[THE RECORDS Boundary: Start]

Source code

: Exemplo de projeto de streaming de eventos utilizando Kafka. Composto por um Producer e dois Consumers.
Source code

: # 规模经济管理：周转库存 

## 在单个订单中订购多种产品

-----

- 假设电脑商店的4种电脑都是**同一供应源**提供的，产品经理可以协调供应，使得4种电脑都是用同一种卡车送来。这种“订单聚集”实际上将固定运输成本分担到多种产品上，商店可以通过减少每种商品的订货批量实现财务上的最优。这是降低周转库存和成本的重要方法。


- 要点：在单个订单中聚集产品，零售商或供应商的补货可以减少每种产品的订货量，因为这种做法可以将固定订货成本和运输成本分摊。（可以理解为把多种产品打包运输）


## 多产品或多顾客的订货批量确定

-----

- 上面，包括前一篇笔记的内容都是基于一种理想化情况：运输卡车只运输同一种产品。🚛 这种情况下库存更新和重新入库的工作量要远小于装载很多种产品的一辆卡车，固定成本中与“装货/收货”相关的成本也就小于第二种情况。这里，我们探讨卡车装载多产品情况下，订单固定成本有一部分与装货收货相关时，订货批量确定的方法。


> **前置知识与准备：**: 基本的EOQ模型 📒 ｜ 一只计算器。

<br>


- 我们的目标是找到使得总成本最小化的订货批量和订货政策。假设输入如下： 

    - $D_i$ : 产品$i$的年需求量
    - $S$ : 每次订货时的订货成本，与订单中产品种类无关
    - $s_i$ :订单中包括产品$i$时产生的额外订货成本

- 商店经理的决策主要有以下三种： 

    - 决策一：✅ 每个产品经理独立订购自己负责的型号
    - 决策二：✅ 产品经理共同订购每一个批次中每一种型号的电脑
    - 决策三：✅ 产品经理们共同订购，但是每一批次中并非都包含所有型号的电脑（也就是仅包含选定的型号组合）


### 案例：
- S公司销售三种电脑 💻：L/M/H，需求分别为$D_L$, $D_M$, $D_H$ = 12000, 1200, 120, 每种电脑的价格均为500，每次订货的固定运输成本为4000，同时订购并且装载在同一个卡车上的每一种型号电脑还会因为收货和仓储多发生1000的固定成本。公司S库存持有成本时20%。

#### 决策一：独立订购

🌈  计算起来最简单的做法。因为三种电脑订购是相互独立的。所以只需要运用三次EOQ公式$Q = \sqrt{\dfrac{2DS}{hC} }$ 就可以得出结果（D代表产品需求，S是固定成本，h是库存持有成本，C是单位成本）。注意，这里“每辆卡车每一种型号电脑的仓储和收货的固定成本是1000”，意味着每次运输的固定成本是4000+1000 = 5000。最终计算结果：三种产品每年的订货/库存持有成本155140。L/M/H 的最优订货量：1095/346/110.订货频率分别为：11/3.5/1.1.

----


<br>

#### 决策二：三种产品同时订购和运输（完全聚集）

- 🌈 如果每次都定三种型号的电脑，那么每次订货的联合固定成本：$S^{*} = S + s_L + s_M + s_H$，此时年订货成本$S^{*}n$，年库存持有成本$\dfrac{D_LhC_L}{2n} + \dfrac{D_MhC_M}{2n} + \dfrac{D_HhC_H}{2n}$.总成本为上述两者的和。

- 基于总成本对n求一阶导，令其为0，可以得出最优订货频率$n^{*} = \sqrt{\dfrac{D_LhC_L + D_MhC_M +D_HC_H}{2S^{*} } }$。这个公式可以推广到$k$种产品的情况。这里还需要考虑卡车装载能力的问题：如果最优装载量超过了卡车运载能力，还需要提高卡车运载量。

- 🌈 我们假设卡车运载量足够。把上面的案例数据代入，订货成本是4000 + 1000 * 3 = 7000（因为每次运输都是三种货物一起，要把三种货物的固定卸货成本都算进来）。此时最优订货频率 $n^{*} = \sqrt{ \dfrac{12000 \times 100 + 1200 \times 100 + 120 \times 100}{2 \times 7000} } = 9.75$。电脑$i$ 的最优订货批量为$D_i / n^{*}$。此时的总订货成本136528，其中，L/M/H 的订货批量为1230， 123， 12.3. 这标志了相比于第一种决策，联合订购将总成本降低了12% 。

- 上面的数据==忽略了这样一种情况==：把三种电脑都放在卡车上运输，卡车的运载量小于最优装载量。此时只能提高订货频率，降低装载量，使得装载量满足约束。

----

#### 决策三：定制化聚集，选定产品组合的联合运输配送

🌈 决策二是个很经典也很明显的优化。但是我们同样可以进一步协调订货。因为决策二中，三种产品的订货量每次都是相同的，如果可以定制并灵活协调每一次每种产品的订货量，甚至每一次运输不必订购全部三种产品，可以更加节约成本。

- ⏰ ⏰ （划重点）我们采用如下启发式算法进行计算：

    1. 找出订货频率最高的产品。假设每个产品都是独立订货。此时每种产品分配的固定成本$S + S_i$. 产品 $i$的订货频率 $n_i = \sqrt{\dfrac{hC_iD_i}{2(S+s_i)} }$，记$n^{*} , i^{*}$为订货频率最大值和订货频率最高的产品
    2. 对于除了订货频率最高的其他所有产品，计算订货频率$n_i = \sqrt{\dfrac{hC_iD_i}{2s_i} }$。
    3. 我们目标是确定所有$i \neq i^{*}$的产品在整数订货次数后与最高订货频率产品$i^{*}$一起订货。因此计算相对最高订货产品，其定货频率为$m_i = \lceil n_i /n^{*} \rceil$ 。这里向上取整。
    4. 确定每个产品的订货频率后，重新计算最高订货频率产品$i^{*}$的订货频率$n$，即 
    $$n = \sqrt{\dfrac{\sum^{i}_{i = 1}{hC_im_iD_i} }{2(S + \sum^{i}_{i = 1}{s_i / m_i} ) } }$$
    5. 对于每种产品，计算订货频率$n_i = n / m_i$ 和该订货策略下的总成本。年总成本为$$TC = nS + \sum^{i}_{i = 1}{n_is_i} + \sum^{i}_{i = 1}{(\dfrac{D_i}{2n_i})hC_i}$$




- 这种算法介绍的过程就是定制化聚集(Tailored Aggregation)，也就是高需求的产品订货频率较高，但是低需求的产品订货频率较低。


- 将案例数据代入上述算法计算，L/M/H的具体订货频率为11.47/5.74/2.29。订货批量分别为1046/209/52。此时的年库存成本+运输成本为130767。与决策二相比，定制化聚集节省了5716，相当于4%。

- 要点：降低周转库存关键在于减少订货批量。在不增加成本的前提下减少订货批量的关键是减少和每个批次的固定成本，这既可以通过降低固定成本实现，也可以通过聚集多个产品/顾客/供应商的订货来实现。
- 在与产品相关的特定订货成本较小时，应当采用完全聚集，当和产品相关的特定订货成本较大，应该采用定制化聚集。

[THE RECORDS Boundary: End]

▶ TASK REQUIREMENTS:
Would you be able to transcribe every line of the data exactly?

▶ ANSWER BELOW:
Source code

: Exemplo de projeto de streaming de eventos utilizando Kafka. Composto por um Producer e dois Consumers.
Source code

: # 规模经济管理：周转库存 

## 在单个订单中订购多种产品

-----

- 假设电脑商店的4种电脑都是**同一供应源**提供的，产品经理可以协调供应，使得4种电脑都是用同一种卡车送来。这种“订单聚集”实际上将固定运输成本分担到多种产品上，商店可以通过减少每种商品的订货批量实现财务上的最优。这是降低周转库存和成本的重要方法。


- 要点：在单个订单中聚集产品，零售商或供应商的补货可以减少每种产品的订货量，因为这种做法可以将固定订货成本和运输成本分摊。（可以理解为把多种产品打包运输）


## 多产品或多顾客的订货批量确定

-----

- 上面，包括前一篇笔记的内容都是基于一种理想化情况：运输卡车只运输同一种产品。🚛 这种情况下库存更新和重新入库的工作量要远小于装载很多种产品的一辆卡车，固定成本中与“装货/收货”相关的成本也就小于第二种情况。这里，我们探讨卡车装载多产品情况下，订单固定成本有一部分与装货收货相关时，订货批量确定的方法。


> **前置知识与准备：**: 基本的EOQ模型 📒 ｜ 一只计算器。

<br>


- 我们的目标是找到使得总成本最小化的订货批量和订货政策。假设输入如下： 

    - $D_i$ : 产品$i$的年需求量
    - $S$ : 每次订货时的订货成本，与订单中产品种类无关
    - $s_i$ :订单中包括产品$i$时产生的额外订货成本

- 商店经理的决策主要有以下三种： 

    - 决策一：✅ 每个产品经理独立订购自己负责的型号
    - 决策二：✅ 产品经理共同订购每一个批次中每一种型号的电脑
    - 决策三：✅ 产品经理们共同订购，但是每一批次中并非都包含所有型号的电脑（也就是仅包含选定的型号组合）


### 案例：
- S公司销售三种电脑 💻：L/M/H，需求分别为$D_L$, $D_M$, $D_H$ = 12000, 1200, 120, 每种电脑的价格均为500，每次订货的固定运输成本为4000，同时订购并且装载在同一个卡车上的每一种型号电脑还会因为收货和仓储多发生1000的固定成本。公司S库存持有成本时20%。

#### 决策一：独立订购

🌈  计算起来最简单的做法。因为三种电脑订购是相互独立的。所以只需要运用三次EOQ公式$Q = \sqrt{\dfrac{2DS}{hC} }$ 就可以得出结果（D代表产品需求，S是固定成本，h是库存持有成本，C是单位成本）。注意，这里“每辆卡车每一种型号电脑的仓储和收货的固定成本是1000”，意味着每次运输的固定成本是4000+1000 = 5000。最终计算结果：三种产品每年的订货/库存持有成本155140。L/M/H 的最优订货量：1095/346/110.订货频率分别为：11/3.5/1.1.

----


<br>

#### 决策二：三种产品同时订购和运输（完全聚集）

- 🌈 如果每次都定三种型号的电脑，那么每次订货的联合固定成本：$S^{*} = S + s_L + s_M + s_H$，此时年订货成本$S^{*}n$，年库存持有成本$\dfrac{D_LhC_L}{2n} + \dfrac{D_MhC_M}{2n} + \dfrac{D_HhC_H}{2n}$.总成本为上述两者的和。

- 基于总成本对n求一阶导，令其为0，可以得出最优订货频率$n^{*} = \sqrt{\dfrac{D_LhC_L + D_MhC_M +D_HC_H}{2S^{*} } }$。这个公式可以推广到$k$种产品的情况。这里还需要考虑卡车装载能力的问题：如果最优装载量超过了卡车运载能力，还需要提高卡车运载量。

- 🌈 我们假设卡车运载量足够。把上面的案例数据代入，订货成本是4000 + 1000 * 3 = 7000（因为每次运输都是三种货物一起，要把三种货物的固定卸货成本都算进来）。此时最优订货频率 $n^{*} = \sqrt{ \dfrac{12000 \times 100 + 1200 \times 100 + 120 \times 100}{2 \times 7000} } = 9.75$。电脑$i$ 的最优订货批量为$D_i / n^{*}$。此时的总订货成本136528，其中，L/M/H 的订货批量为1230， 123， 12.3. 这标志了相比于第一种决策，联合订购将总成本降低了12% 。

- 上面的数据==忽略了这样一种情况==：把三种电脑都放在卡车上运输，卡车的运载量小于最优装载量。此时只能提高订货频率，降低装载量，使得装载量满足约束。

----

#### 决策三：定制化聚集，选定产品组合的联合运输配送

🌈 决策二是个很经典也很明显的优化。但是我们同样可以进一步协调订货。因为决策二中，三种产品的订货量每次都是相同的，如果可以定制并灵活协调每一次每种产品的订货量，甚至每一次运输不必订购全部三种产品，可以更加节约成本。

- ⏰ ⏰ （划重点）我们采用如下启发式算法进行计算：

    1. 找出订货频率最高的产品。假设每个产品都是独立订货。此时每种产品分配的固定成本$S + S_i$. 产品 $i$的订货频率 $n_i = \sqrt{\dfrac{hC_iD_i}{2(S+s_i)} }$，记$n^{*} , i^{*}$为订货频率最大值和订货频率最高的产品
    2. 对于除了订货频率最高的其他所有产品，计算订货频率$n_i = \sqrt{\dfrac{hC_iD_i}{2s_i} }$。
    3. 我们目标是确定所有$i \neq i^{*}$的产品在整数订货次数后与最高订货频率产品$i^{*}$一起订货。因此计算相对最高订货产品，其定货频率为$m_i = \lceil n_i /n^{*} \rceil$ 。这里向上取整。
    4. 确定每个产品的订货频率后，重新计算最高订货频率产品$i^{*}$的订货频率$n$，即 
    $$n = \sqrt{\dfrac{\sum^{i}_{i = 1}{hC_im_iD_i} }{2(S + \sum^{i}_{i = 1}{s_i / m_i} ) } }$$
    5. 对于每种产品，计算订货频率$n_i = n / m_i$ 和该订货策略下的总成本。年总成本为$$TC = nS + \sum^{i}_{i = 1}{n_is_i} + \sum^{i}_{i = 1}{(\dfrac{D_i}{2n_i})hC_i}$$




- 这种算法介绍的过程就是定制化聚集(Tailored Aggregation)，也就是高需求的产品订货频率较高，但是低需求的产品订货频率较低。


- 将案例数据代入上述算法计算，L/M/H的具体订货频率为11.47/5.74/2.29。订货批量分别为1046/209/52。此时的年库存成本+运输成本为130767。与决策二相比，定制化聚集节省了5716，相当于4%。

- 要点：降低周转库存关键在于减少订货批量。在不增加成本的前提下减少订货批量的关键是减少和每个批次的固定成本，这既可以通过降低固定成本实现，也可以通过聚集多个产品/顾客/供应商的订货来实现。
- 在与产品相关的特定订货成本较小时，应当采用完全聚集，当和产品相关的特定订货成本较大，应该采用定制化聚集。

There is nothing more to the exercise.